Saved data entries
==================================================
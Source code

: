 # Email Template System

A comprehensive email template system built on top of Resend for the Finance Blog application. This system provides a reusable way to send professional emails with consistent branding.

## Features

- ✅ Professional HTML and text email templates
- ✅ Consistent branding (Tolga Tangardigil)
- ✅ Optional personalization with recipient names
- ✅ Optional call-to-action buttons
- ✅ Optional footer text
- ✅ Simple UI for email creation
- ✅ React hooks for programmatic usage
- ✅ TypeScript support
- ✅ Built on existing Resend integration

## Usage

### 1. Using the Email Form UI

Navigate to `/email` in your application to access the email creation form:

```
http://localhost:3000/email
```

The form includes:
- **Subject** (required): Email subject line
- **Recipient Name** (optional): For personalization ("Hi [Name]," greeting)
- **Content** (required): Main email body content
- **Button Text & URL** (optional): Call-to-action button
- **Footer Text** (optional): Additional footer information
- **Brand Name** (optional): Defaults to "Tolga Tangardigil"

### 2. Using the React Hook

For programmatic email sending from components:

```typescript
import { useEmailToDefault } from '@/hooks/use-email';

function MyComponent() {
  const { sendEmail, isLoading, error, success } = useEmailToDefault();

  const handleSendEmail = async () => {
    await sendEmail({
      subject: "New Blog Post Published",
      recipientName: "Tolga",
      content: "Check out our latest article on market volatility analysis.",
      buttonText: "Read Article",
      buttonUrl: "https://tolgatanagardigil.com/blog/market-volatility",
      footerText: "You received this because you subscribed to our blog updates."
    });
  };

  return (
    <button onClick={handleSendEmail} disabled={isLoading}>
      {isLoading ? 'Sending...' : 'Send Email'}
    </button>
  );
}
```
==================================================
**Problem:**
Beginning at the first line above, repeat exactly until the line containing "- ✅ Optional footer text", which is included.

**Solution to the problem:**
Source code

: # Email Template System

A comprehensive email template system built on top of Resend for the Finance Blog application. This system provides a reusable way to send professional emails with consistent branding.

## Features

- ✅ Professional HTML and text email templates
- ✅ Consistent branding (Tolga Tangardigil)
- ✅ Optional personalization with recipient names
- ✅ Optional call-to-action buttons
- ✅ Optional footer text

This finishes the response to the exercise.